Originally called a continental quilt, duvets are commonly referred to in Australia by the generic trademark doona. The Doona brand of duvets were originally manufactured by the Melbourne-based textile company Kimptons and became popular in the 1970s, with the brandname eventually becoming a generic term in Australian English. After a series of mergers and acquisitions, Tontine Group has held the Doona trademark since 1991. Kimptons' adoption of the term "doona" is generally held to be from the Danish "dyne" (pronounced du-neh), meaning eiderdown, originally from the Norse "dýna". The word occurs in similar form also in Swedish and Norwegian; elsewhere other variants are also found such as "dunyha" in Hungarian and also, with the same meaning, in Romani or Romany, the language of the travelling Romani people of Europe (gypsies).

=== Asia ===
In South Asian countries like India and Pakistan, duvets are known as "ralli quilts" or razai.

=== United States ===
In American English, a duvet may be called a comforter; however, comforter is generally used to refer to a slightly different type of bedding that is not as thick, does not have a cover, and is often used over a top sheet.

==History==
During the early middle ages, duvets of eider (duck) down were used by people on the northern coast of Norway. The down from eider has been used for duvets, at least for a thousand years. The Oseberg viking ship AD 820 contained, amongst the deposits, down duvets. In the 15th century, featherbeds (mattresses) were used by rich monarchs in continental Europe and in England, though not by their courtiers. From the 16th century, wealthy people all over continental Europe began buying and using feather duvets.

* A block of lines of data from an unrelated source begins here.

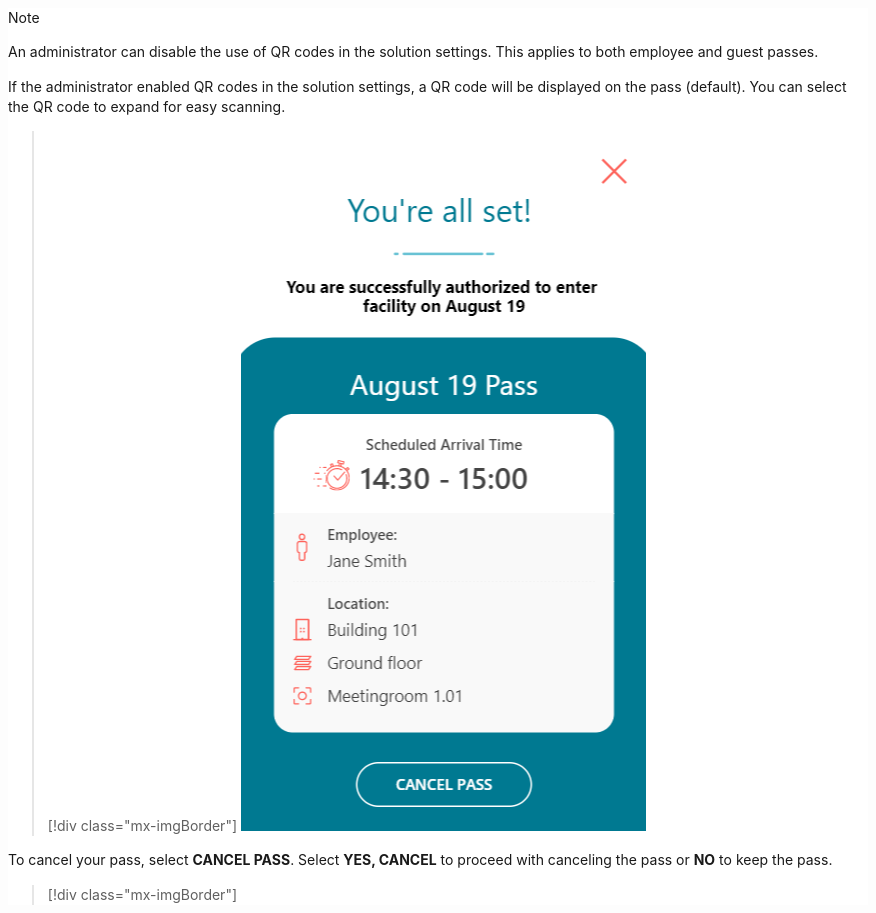 > [!NOTE]
> An administrator can disable the use of QR codes in the solution settings. This applies to both employee and guest passes.

If the administrator enabled QR codes in the solution settings, a QR code will be displayed on the pass (default). You can select the QR code to expand for easy scanning.

> [!div class="mx-imgBorder"]
> ![Employee pass](media/employee-pass.png "Employee pass")

To cancel your pass, select **CANCEL PASS**. Select **YES, CANCEL** to proceed with canceling the pass or **NO** to keep the pass.

> [!div class="mx-imgBorder"]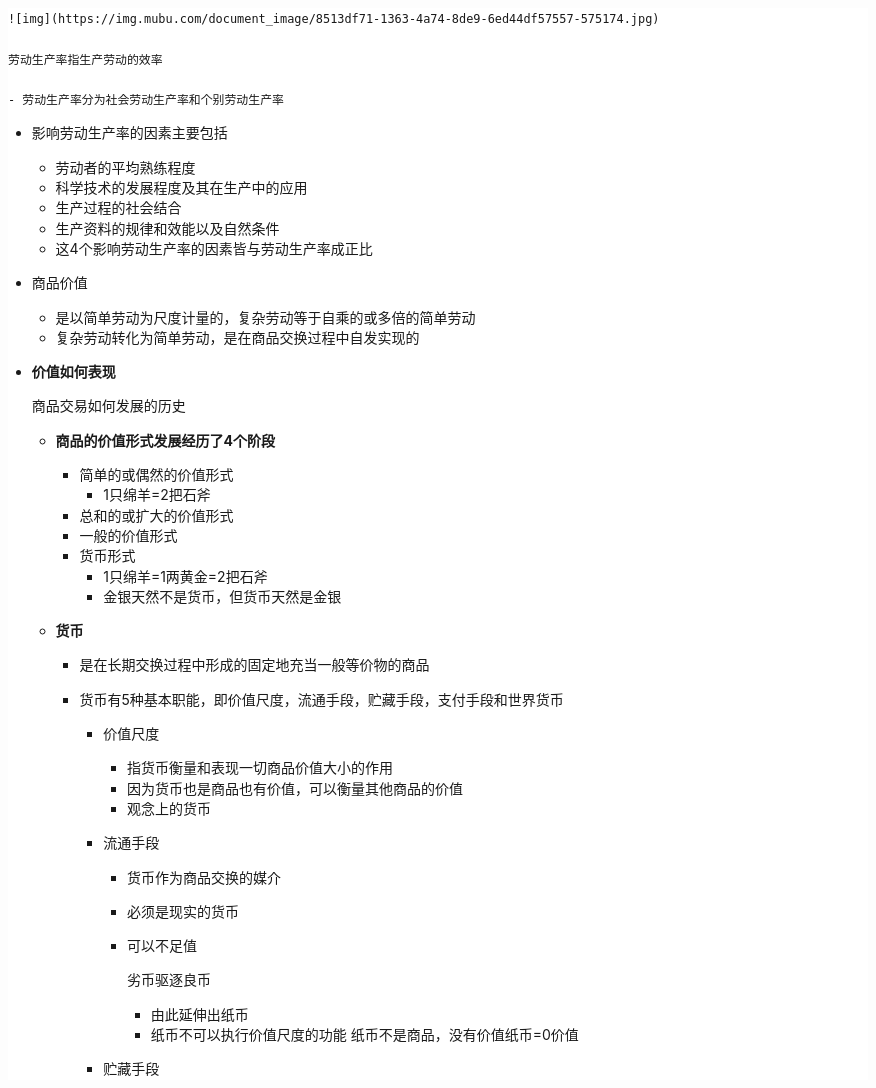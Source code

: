     ![img](https://img.mubu.com/document_image/8513df71-1363-4a74-8de9-6ed44df57557-575174.jpg)

    劳动生产率指生产劳动的效率

    - 劳动生产率分为社会劳动生产率和个别劳动生产率

  - 影响劳动生产率的因素主要包括

    - 劳动者的平均熟练程度
    - 科学技术的发展程度及其在生产中的应用
    - 生产过程的社会结合
    - 生产资料的规律和效能以及自然条件
    - 这4个影响劳动生产率的因素皆与劳动生产率成正比

  - 商品价值

    - 是以简单劳动为尺度计量的，复杂劳动等于自乘的或多倍的简单劳动
    - 复杂劳动转化为简单劳动，是在商品交换过程中自发实现的

- **价值如何表现**

  商品交易如何发展的历史

  - **商品的价值形式发展经历了4个阶段**

    - 简单的或偶然的价值形式
      - 1只绵羊=2把石斧
    - 总和的或扩大的价值形式
    - 一般的价值形式
    - 货币形式
      - 1只绵羊=1两黄金=2把石斧
      - 金银天然不是货币，但货币天然是金银

  - **货币**

    - 是在长期交换过程中形成的固定地充当一般等价物的商品

    - 货币有5种基本职能，即价值尺度，流通手段，贮藏手段，支付手段和世界货币

      - 价值尺度

        - 指货币衡量和表现一切商品价值大小的作用
        - 因为货币也是商品也有价值，可以衡量其他商品的价值
        - 观念上的货币

      - 流通手段

        - 货币作为商品交换的媒介

        - 必须是现实的货币

        - 可以不足值

          劣币驱逐良币

          - 由此延伸出纸币
          - 纸币不可以执行价值尺度的功能
            纸币不是商品，没有价值纸币=0价值​

      - 贮藏手段
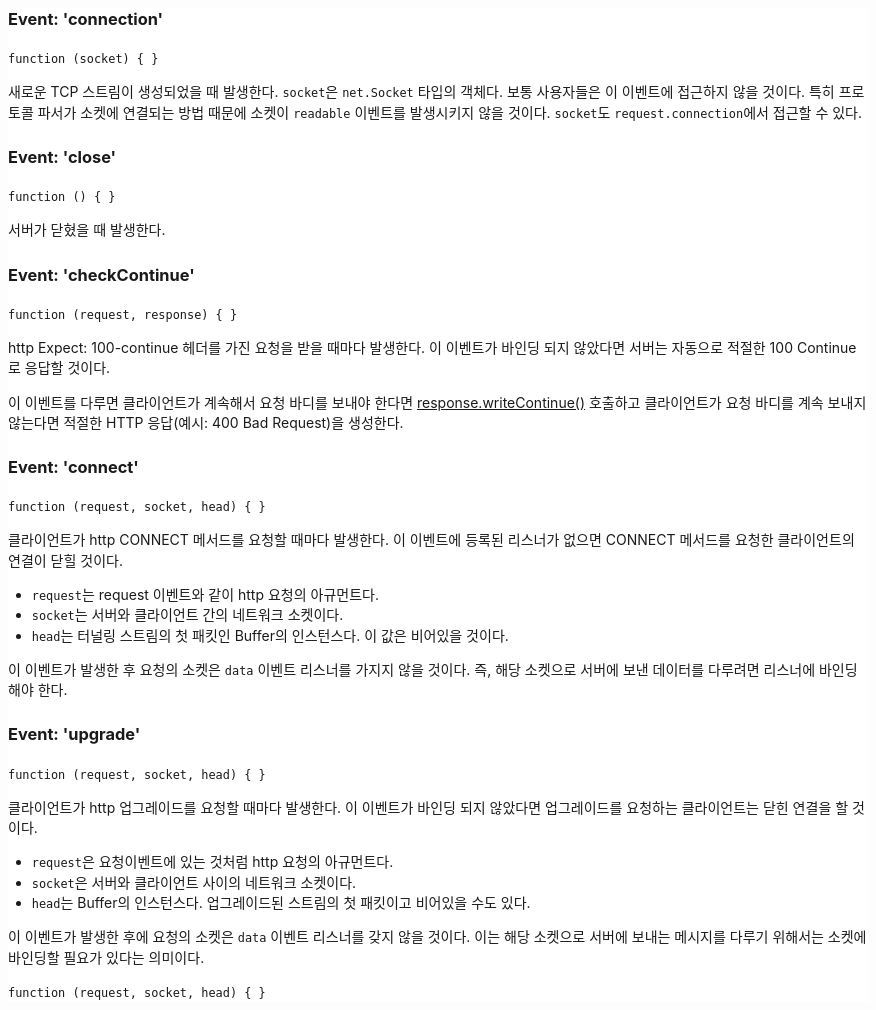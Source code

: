 ### Event: 'connection'

`function (socket) { }`

 새로운 TCP 스트림이 생성되었을 때 발생한다. `socket`은 `net.Socket` 타입의
 객체다. 보통 사용자들은 이 이벤트에 접근하지 않을 것이다. 특히 프로토콜 파서가 소켓에 연결되는
 방법 때문에 소켓이 `readable` 이벤트를 발생시키지 않을 것이다. `socket`도
 `request.connection`에서 접근할 수 있다.

### Event: 'close'

`function () { }`

 서버가 닫혔을 때 발생한다.

### Event: 'checkContinue'

`function (request, response) { }`

http Expect: 100-continue 헤더를 가진 요청을 받을 때마다 발생한다.
이 이벤트가 바인딩 되지 않았다면 서버는 자동으로 적절한 100 Continue로 응답할
것이다.

이 이벤트를 다루면 클라이언트가 계속해서 요청 바디를 보내야 한다면
[response.writeContinue()][] 호출하고 클라이언트가 요청 바디를 계속 보내지 않는다면
적절한 HTTP 응답(예시: 400 Bad Request)을 생성한다.

### Event: 'connect'

`function (request, socket, head) { }`

클라이언트가 http CONNECT 메서드를 요청할 때마다 발생한다. 이 이벤트에 등록된
리스너가 없으면 CONNECT 메서드를 요청한 클라이언트의 연결이 닫힐 것이다.

* `request`는 request 이벤트와 같이 http 요청의 아규먼트다.
* `socket`는 서버와 클라이언트 간의 네트워크 소켓이다.
* `head`는 터널링 스트림의 첫 패킷인 Buffer의 인스턴스다. 이 값은 비어있을 것이다.

이 이벤트가 발생한 후 요청의 소켓은 `data` 이벤트 리스너를 가지지 않을 것이다.
즉, 해당 소켓으로 서버에 보낸 데이터를 다루려면 리스너에 바인딩해야 한다.

### Event: 'upgrade'

`function (request, socket, head) { }`

클라이언트가 http 업그레이드를 요청할 때마다 발생한다. 이 이벤트가 바인딩 되지 않았다면
업그레이드를 요청하는 클라이언트는 닫힌 연결을 할 것이다.

* `request`은 요청이벤트에 있는 것처럼 http 요청의 아규먼트다.
* `socket`은 서버와 클라이언트 사이의 네트워크 소켓이다.
* `head`는 Buffer의 인스턴스다. 업그레이드된 스트림의 첫 패킷이고 비어있을 수도 있다.

이 이벤트가 발생한 후에 요청의 소켓은 `data` 이벤트 리스너를 갖지 않을 것이다. 이는
해당 소켓으로 서버에 보내는 메시지를 다루기 위해서는 소켓에 바인딩할 필요가 있다는 의미이다.

`function (request, socket, head) { }`


['checkContinue']: #http_event_checkcontinue
['listening']: net.html#net_event_listening
['response']: #http_event_response
[Agent]: #http_class_http_agent
[Buffer]: buffer.html#buffer_buffer
[EventEmitter]: events.html#events_class_events_eventemitter
[Readable Stream]: stream.html#stream_readable_stream
[Writable Stream]: stream.html#stream_writable_stream
[global Agent]: #http_http_globalagent
[http.ClientRequest]: #http_class_http_clientrequest
[http.IncomingMessage]: #http_http_incomingmessage
[http.ServerResponse]: #http_class_http_serverresponse
[http.Server]: #http_class_http_server
[http.request()]: #http_http_request_options_callback
[http.request()]: #http_http_request_options_callback
[net.Server.close()]: net.html#net_server_close_callback
[net.Server.listen(path)]: net.html#net_server_listen_path_callback
[net.Server.listen(port)]: net.html#net_server_listen_port_host_backlog_callback
[response.end()]: #http_response_end_data_encoding
[response.write()]: #http_response_write_chunk_encoding
[response.writeContinue()]: #http_response_writecontinue
[response.writeHead()]: #http_response_writehead_statuscode_reasonphrase_headers
[socket.setKeepAlive()]: net.html#net_socket_setkeepalive_enable_initialdelay
[socket.setNoDelay()]: net.html#net_socket_setnodelay_nodelay
[socket.setTimeout()]: net.html#net_socket_settimeout_timeout_callback
[stream.setEncoding()]: stream.html#stream_stream_setencoding_encoding
[url.parse()]: url.html#url_url_parse_urlstr_parsequerystring_slashesdenotehost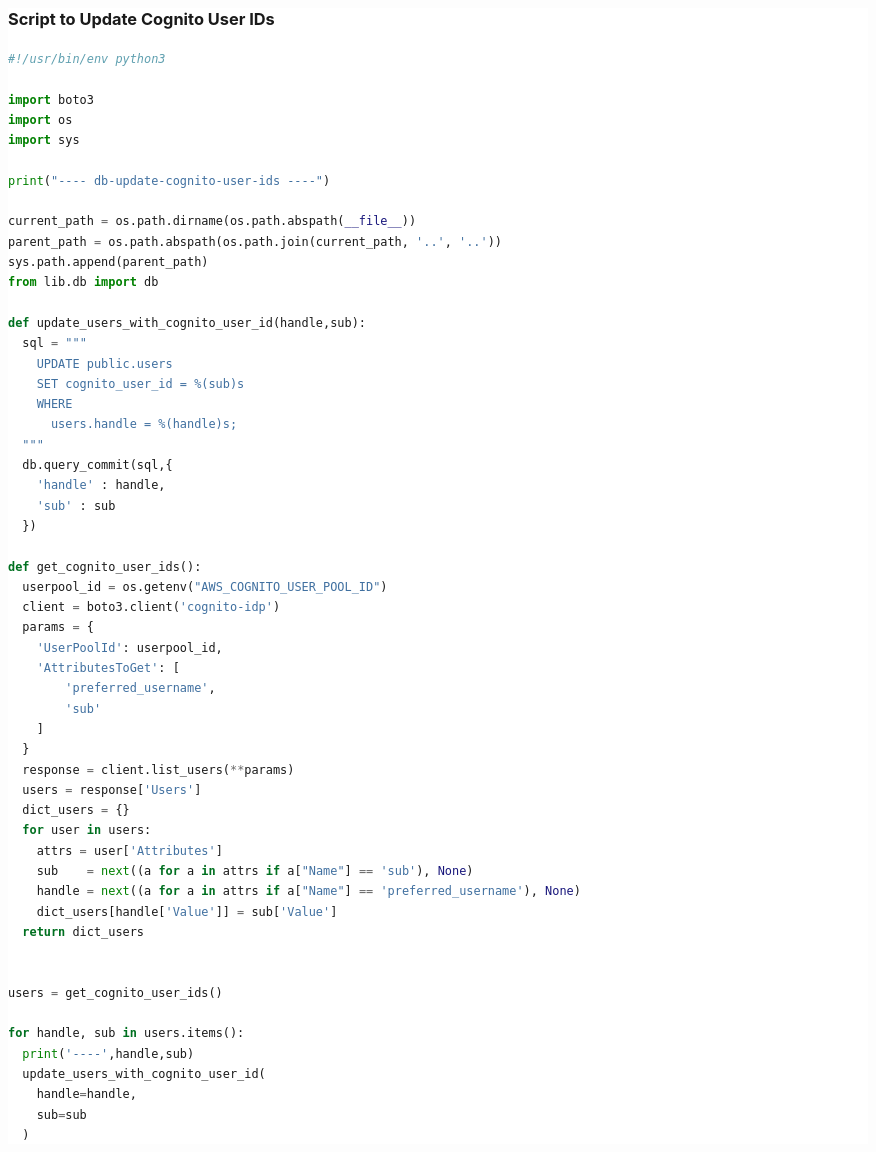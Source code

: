 ### Script to Update Cognito User IDs

```py
#!/usr/bin/env python3

import boto3
import os
import sys

print("---- db-update-cognito-user-ids ----")

current_path = os.path.dirname(os.path.abspath(__file__))
parent_path = os.path.abspath(os.path.join(current_path, '..', '..'))
sys.path.append(parent_path)
from lib.db import db

def update_users_with_cognito_user_id(handle,sub):
  sql = """
    UPDATE public.users
    SET cognito_user_id = %(sub)s
    WHERE
      users.handle = %(handle)s;
  """
  db.query_commit(sql,{
    'handle' : handle,
    'sub' : sub
  })

def get_cognito_user_ids():
  userpool_id = os.getenv("AWS_COGNITO_USER_POOL_ID")
  client = boto3.client('cognito-idp')
  params = {
    'UserPoolId': userpool_id,
    'AttributesToGet': [
        'preferred_username',
        'sub'
    ]
  }
  response = client.list_users(**params)
  users = response['Users']
  dict_users = {}
  for user in users:
    attrs = user['Attributes']
    sub    = next((a for a in attrs if a["Name"] == 'sub'), None)
    handle = next((a for a in attrs if a["Name"] == 'preferred_username'), None)
    dict_users[handle['Value']] = sub['Value']
  return dict_users


users = get_cognito_user_ids()

for handle, sub in users.items():
  print('----',handle,sub)
  update_users_with_cognito_user_id(
    handle=handle,
    sub=sub
  )
```
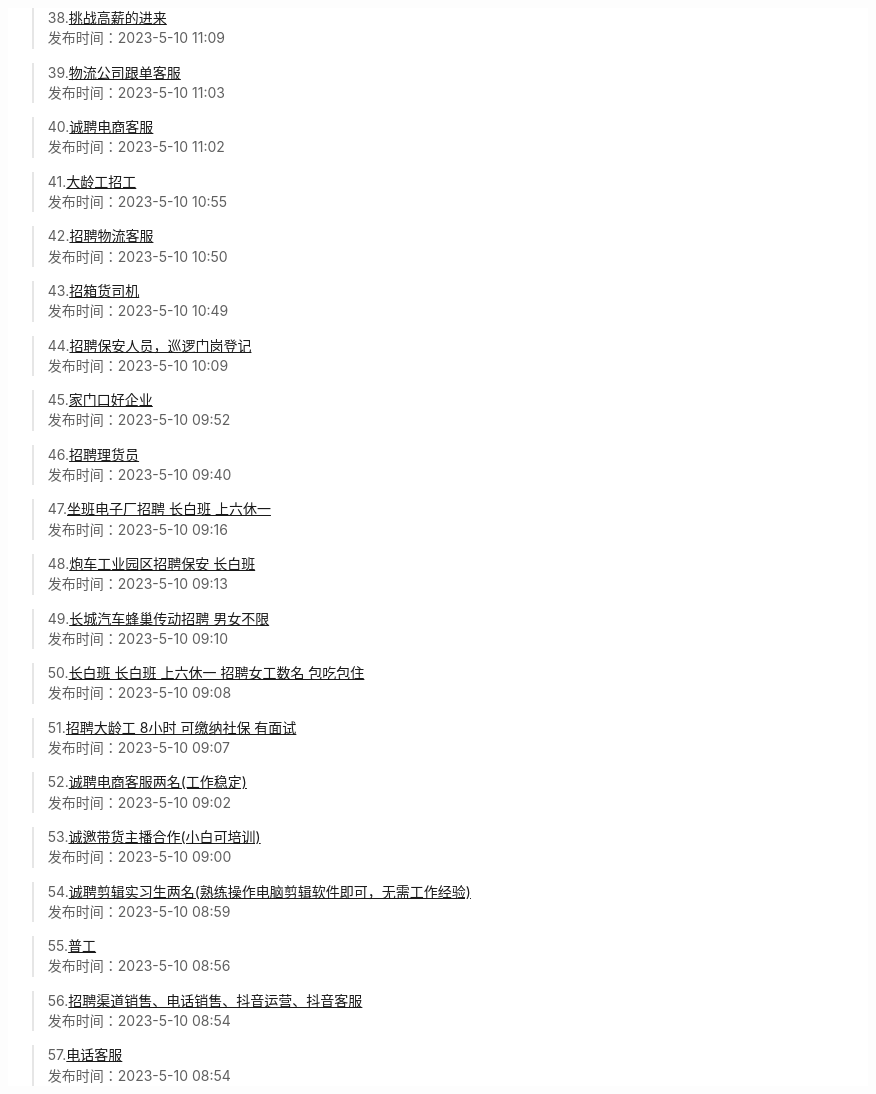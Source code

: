 >38.[挑战高薪的进来](https://www.pzzc.net/forum.php?mod=viewthread&tid=10306398)<br>
>发布时间：2023-5-10 11:09

>39.[物流公司跟单客服](https://www.pzzc.net/forum.php?mod=viewthread&tid=10306394)<br>
>发布时间：2023-5-10 11:03

>40.[诚聘电商客服](https://www.pzzc.net/forum.php?mod=viewthread&tid=10306393)<br>
>发布时间：2023-5-10 11:02

>41.[大龄工招工](https://www.pzzc.net/forum.php?mod=viewthread&tid=10306391)<br>
>发布时间：2023-5-10 10:55

>42.[招聘物流客服](https://www.pzzc.net/forum.php?mod=viewthread&tid=10306390)<br>
>发布时间：2023-5-10 10:50

>43.[招箱货司机](https://www.pzzc.net/forum.php?mod=viewthread&tid=10306389)<br>
>发布时间：2023-5-10 10:49

>44.[招聘保安人员，巡逻门岗登记](https://www.pzzc.net/forum.php?mod=viewthread&tid=10306369)<br>
>发布时间：2023-5-10 10:09

>45.[家门口好企业](https://www.pzzc.net/forum.php?mod=viewthread&tid=10306361)<br>
>发布时间：2023-5-10 09:52

>46.[招聘理货员](https://www.pzzc.net/forum.php?mod=viewthread&tid=10306356)<br>
>发布时间：2023-5-10 09:40

>47.[坐班电子厂招聘 长白班 上六休一](https://www.pzzc.net/forum.php?mod=viewthread&tid=10306345)<br>
>发布时间：2023-5-10 09:16

>48.[炮车工业园区招聘保安  长白班](https://www.pzzc.net/forum.php?mod=viewthread&tid=10306344)<br>
>发布时间：2023-5-10 09:13

>49.[长城汽车蜂巢传动招聘 男女不限](https://www.pzzc.net/forum.php?mod=viewthread&tid=10306343)<br>
>发布时间：2023-5-10 09:10

>50.[长白班 长白班 上六休一 招聘女工数名 包吃包住](https://www.pzzc.net/forum.php?mod=viewthread&tid=10306341)<br>
>发布时间：2023-5-10 09:08

>51.[招聘大龄工 8小时  可缴纳社保 有面试](https://www.pzzc.net/forum.php?mod=viewthread&tid=10306340)<br>
>发布时间：2023-5-10 09:07

>52.[诚聘电商客服两名(工作稳定)](https://www.pzzc.net/forum.php?mod=viewthread&tid=10306337)<br>
>发布时间：2023-5-10 09:02

>53.[诚邀带货主播合作(小白可培训)](https://www.pzzc.net/forum.php?mod=viewthread&tid=10306333)<br>
>发布时间：2023-5-10 09:00

>54.[诚聘剪辑实习生两名(熟练操作电脑剪辑软件即可，无需工作经验)](https://www.pzzc.net/forum.php?mod=viewthread&tid=10306332)<br>
>发布时间：2023-5-10 08:59

>55.[普工](https://www.pzzc.net/forum.php?mod=viewthread&tid=10306331)<br>
>发布时间：2023-5-10 08:56

>56.[招聘渠道销售、电话销售、抖音运营、抖音客服](https://www.pzzc.net/forum.php?mod=viewthread&tid=10306328)<br>
>发布时间：2023-5-10 08:54

>57.[电话客服](https://www.pzzc.net/forum.php?mod=viewthread&tid=10306326)<br>
>发布时间：2023-5-10 08:54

Feather duvets came late to England. Samuel Pepys slept under one on 9 September 1665 while visiting his friend Captain George Cocke, whose wife was from Danzig. Paul Rycaut was among the first to try to promote the duvet in England. Around 1700, he sent six-pound bags of down to his friends with instructions, warning that "the coverlet must be quilted high and in large panes, or otherwise it will not be warme". He also tried to sell them without success.

In the mid-18th century, Thomas Nugent, a Briton on a grand tour then passing through Westphalia, observed with surprise:

There is one thing very particular to them, that they do not cover themselves with bed-clothes, but lay one feather-bed over, and another under. This is comfortable enough in winter, but how they can bear their feather-beds over them in summer, as is generally practised, I cannot conceive.

Feather coverings came to be used in the United Kingdom in the mid-19th century, just as feather mattresses became common, and were unsurprisingly known as "continental quilts". They were not, however, universal. Of a British traveller in Germany in the 1930s, it was said that "She even learned to like feather quilts ('they don't seem to know about blankets – perhaps they didn't have them in the middle ages')". Duvets remained uncommon in Britain until the 1960s.

Duvets are the most common form of bed covering, especially in northern Europe. They became popular throughout the world in the late 20th century. They are reported to have been introduced to Britain by Sir Terence Conran who sold them in via his London Habitat store from 1964; Conran had encountered them in Sweden in the previous decade and believed that they offered an alternative to the traditional, cumbersome British method of bed-making that involved a top sheet, blankets, with sometimes also a thinner (British style) "eiderdown" on the top for extra warmth. British users gradually came to prefer the style of sleeping under a duvet for the freedom of movement it offered and the reduced feel of weight on the body, in addition to the simplification of the bed making process.

==Description==
Duvets provide insulation by trapping air within their filling material, reducing heat loss from the body during sleep. The warmth of a duvet depends on factors including filling type, filling weight, loft, and the structure of the outer shell fabric. Natural fillings such as down are valued for their high warmth-to-weight ratio, while synthetic fillings are often designed to provide similar insulating properties with easier care requirements.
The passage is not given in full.